His voice rising in anger, Mr Collins added: "It’s bad enough dealing with the death of your son without having these other worries on top of you. I shouldn’t have these other worries. You put those worries on top of that and then the everyday worry about whether we are going to survive the day: you put all that together and you can just imagine what my life is like. I think it’s just totally unfair that we have been left swinging like this.

“I’ve gone to the top with this and even the ministers that were talking to me, they know exactly what’s happening. It’s cruel of them to put us through this,” he said.

  • Aine de Paor

I find this staggering. Surely if your business isn’t going well you sell it and move on, you don’t expect the government to step in and bail you out regardless of what has happened? I find this all very unseemly.

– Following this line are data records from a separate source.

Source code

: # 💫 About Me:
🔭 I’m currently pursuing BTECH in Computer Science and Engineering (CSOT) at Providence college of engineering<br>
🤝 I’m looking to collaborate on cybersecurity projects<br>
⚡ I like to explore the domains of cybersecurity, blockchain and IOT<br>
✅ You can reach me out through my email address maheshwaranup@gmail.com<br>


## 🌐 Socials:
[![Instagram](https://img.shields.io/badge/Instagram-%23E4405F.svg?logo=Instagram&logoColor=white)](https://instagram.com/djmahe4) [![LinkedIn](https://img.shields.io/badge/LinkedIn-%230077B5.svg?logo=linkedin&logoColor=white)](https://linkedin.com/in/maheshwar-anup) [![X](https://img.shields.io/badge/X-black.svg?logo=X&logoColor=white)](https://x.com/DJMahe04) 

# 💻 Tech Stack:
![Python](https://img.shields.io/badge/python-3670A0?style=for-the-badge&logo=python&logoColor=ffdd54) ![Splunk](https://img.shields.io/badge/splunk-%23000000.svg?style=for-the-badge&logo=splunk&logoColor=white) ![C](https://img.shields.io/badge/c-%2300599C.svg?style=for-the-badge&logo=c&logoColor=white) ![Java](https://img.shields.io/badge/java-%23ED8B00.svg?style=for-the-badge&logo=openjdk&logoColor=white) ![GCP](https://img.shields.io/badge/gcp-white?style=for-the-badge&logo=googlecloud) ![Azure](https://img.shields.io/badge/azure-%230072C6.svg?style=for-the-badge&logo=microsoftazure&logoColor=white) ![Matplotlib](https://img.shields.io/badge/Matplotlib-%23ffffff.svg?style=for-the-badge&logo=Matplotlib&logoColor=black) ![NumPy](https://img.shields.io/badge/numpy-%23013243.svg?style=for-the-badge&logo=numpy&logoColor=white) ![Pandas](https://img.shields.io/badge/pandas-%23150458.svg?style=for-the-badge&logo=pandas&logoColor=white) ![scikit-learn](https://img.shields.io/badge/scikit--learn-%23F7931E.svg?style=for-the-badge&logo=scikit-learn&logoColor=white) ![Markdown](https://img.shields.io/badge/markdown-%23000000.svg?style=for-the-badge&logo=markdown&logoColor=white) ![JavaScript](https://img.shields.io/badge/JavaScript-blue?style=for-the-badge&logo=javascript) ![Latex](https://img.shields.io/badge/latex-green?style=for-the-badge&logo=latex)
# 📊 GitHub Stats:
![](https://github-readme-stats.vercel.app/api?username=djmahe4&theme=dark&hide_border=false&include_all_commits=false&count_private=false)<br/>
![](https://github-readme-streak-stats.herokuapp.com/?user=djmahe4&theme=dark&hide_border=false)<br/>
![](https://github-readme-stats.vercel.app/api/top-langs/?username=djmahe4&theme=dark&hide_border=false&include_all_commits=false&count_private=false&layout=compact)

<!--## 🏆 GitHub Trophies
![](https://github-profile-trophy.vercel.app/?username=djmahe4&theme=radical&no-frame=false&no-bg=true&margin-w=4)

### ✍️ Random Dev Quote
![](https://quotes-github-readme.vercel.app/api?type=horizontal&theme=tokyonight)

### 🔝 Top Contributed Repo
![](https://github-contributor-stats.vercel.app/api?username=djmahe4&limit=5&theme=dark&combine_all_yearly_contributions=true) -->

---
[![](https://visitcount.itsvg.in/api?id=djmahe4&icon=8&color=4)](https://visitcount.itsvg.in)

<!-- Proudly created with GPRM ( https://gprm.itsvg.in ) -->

Since when is the Steering Wheel pub in Southill? :rolleyes:

Poorly researched journalism there.

I read this yesterday as well. Very odd.

The people in Roxboro will be very suprised to learn they have moved into Southhill.
The Garda station is in spitting distance of the pub aswell so the whole things a bit bizarre.

I would venture to say the reason his pub isn’t doing well is because its a shithole filled with knackers, built in a shopping centre, which has fuck all foot traffic.

Correct me if I’m wrong here but wasn’t the steering wheel closed for drug selling recently enough.

I never heard that.

It’ll always be remembered as the spot where the Limerick lads ran the Scumrock rovers fans all the way out past Castletroy.